La jeunesse comme statut social date du XVIIIe
Si les sociétés humaines contrôlent le droit des jeunes à se reproduire depuis longtemps, la jeunesse telle que nous la connaissons – étroitement liée à la formation – remonte à la fin du XIXe siècle. «L’idée que la jeunesse représente un statut social spécifique remonte au XVIIIe, détaille Arnaud Frauenfelder, sociologue et professeur à la Haute école de travail social – HETS-Genève – HES-SO. Mais c’est à la fin du siècle suivant que les grandes lois instituant l’interdiction du travail des enfants ou la scolarité obligatoire ont été instaurées en Suisse et en Europe.» En lien avec ce mouvement, les états deviennent les détenteurs du monopole de la violence physique et symbolique légitime. Ils endossent ainsi un rôle auparavant détenu par les pères de famille, dont l’autorité était à tel point absolue que le jeune pouvait à tout moment être rejeté. «Avec la modernité s’impose l’idée d’une jeunesse symbole du futur et du progrès, poursuit Arnaud Frauenfelder. Les mécanismes de reproduction sociale se transforment et l’éducation devient largement organisée et contrôlée par l’état.» Longtemps négligée et peu instituée en dehors des rites de passage, la condition du jeune semble donc être le produit d’une institutionnalisation étatique relativement récente.

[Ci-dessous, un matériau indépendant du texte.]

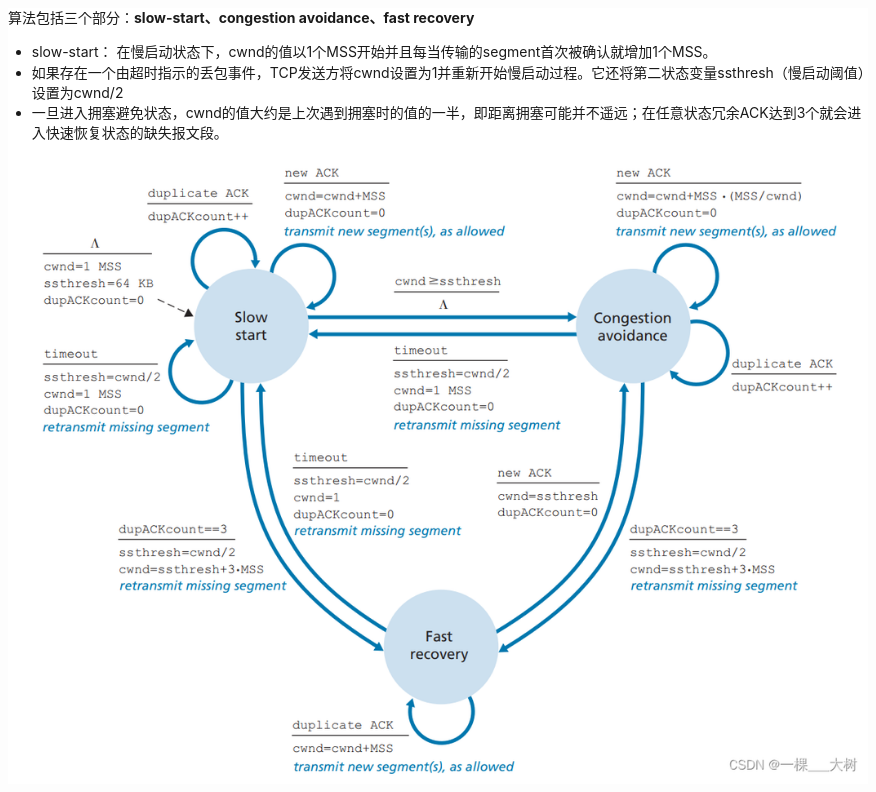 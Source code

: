 算法包括三个部分：**slow-start、congestion avoidance、fast recovery**

- slow-start：
在慢启动状态下，cwnd的值以1个MSS开始并且每当传输的segment首次被确认就增加1个MSS。
- 如果存在一个由超时指示的丢包事件，TCP发送方将cwnd设置为1并重新开始慢启动过程。它还将第二状态变量ssthresh（慢启动阈值）设置为cwnd/2
- 一旦进入拥塞避免状态，cwnd的值大约是上次遇到拥塞时的值的一半，即距离拥塞可能并不遥远；在任意状态冗余ACK达到3个就会进入快速恢复状态的缺失报文段。
![拥塞控制算法状态转换机](拥塞控制算法状态转换机.png)



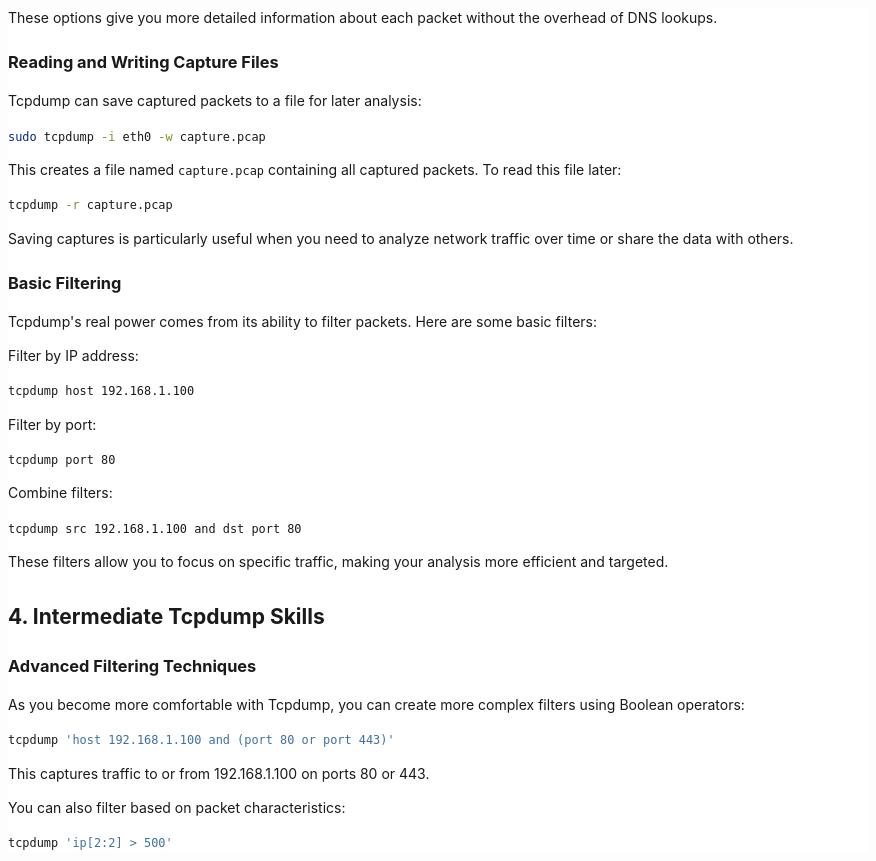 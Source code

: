 These options give you more detailed information about each packet without the overhead of DNS lookups.

### Reading and Writing Capture Files

Tcpdump can save captured packets to a file for later analysis:

```bash
sudo tcpdump -i eth0 -w capture.pcap
```

This creates a file named `capture.pcap` containing all captured packets. To read this file later:

```bash
tcpdump -r capture.pcap
```

Saving captures is particularly useful when you need to analyze network traffic over time or share the data with others.

### Basic Filtering

Tcpdump's real power comes from its ability to filter packets. Here are some basic filters:

Filter by IP address:
```bash
tcpdump host 192.168.1.100
```

Filter by port:
```bash
tcpdump port 80
```

Combine filters:
```bash
tcpdump src 192.168.1.100 and dst port 80
```

These filters allow you to focus on specific traffic, making your analysis more efficient and targeted.

## 4. Intermediate Tcpdump Skills

### Advanced Filtering Techniques

As you become more comfortable with Tcpdump, you can create more complex filters using Boolean operators:

```bash
tcpdump 'host 192.168.1.100 and (port 80 or port 443)'
```

This captures traffic to or from 192.168.1.100 on ports 80 or 443.

You can also filter based on packet characteristics:

```bash
tcpdump 'ip[2:2] > 500'
```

Le temps de la jeunesse dévolu à la scolarité ne fera que s’allonger, en lien avec de nombreuses variables socioéconomiques. Parmi elles, la longévité, qui transforme les perspectives de vie à 20 ans. Mais aussi la montée de l’individualisme et l’affaiblissement d’étapes qui marquaient l’entrée dans la vie adulte: le mariage, le premier emploi ou la décohabitation familiale. Durant longtemps, 20 ans était considéré comme l’âge des engagements. Peu à peu, il s’est décalé vers 25 ou 30 ans1Jusque dans les années 1980, les jeunes Suisses quittaient le domicile parental entre 20 et 21 ans, selon une enquête de l’OFS de 2016. Ils le font désormais entre 24 et 25 ans. à noter que les femmes et les étrangers tendent à prendre leur envol plus tôt que les autres.. «Actuellement, on assiste à une désynchronisation des différents seuils qui marquent le passage à l’âge adulte, explique Arnaud Frauenfelder. On peut décohabiter à 24, trouver un premier emploi à 28 et fonder une famille à 32 ans, ou inversement. Les différents seuils se révèlent également de plus en plus complexes: que faut-il par exemple considérer comme un premier salaire, un stage, un job d’étudiant?» Ce qui fait dire à Pierre-Henri Tavoillot que «lorsqu’on interroge les individus sur le moment de leur entrée dans la vie d’adulte, ils ont chacun une histoire personnelle à raconter, en lien avec les différents seuils, qu’ils interprètent de façon individuelle».
Un va-et-vient entre les différents âges
L’entrée dans la vie adulte, même après une jeunesse à rallonge, ne constitue plus un passage définitif: les individus effectuent de plus en plus de va-et-vient entre les différents âges, aucun des seuils susmentionnés n’étant plus stable dans le temps: on revient habiter chez ses parents suite à un divorce ou la perte de son travail, on se forme continuellement. «Les individus peuvent se retrouver tout au long de leur vie, par choix ou par contrainte, dans des phases de transition similaires à la jeunesse, avec une nouvelle ouverture des possibles, observe Christian Heslon, maître de conférences en psychologie des âges de la vie adulte à l’Université catholique de l’ouest d’Angers. Cette tendance est particulièrement marquée chez les cinquantenaires, qu’on appelle parfois les ‘nouveaux vingtenaires’.»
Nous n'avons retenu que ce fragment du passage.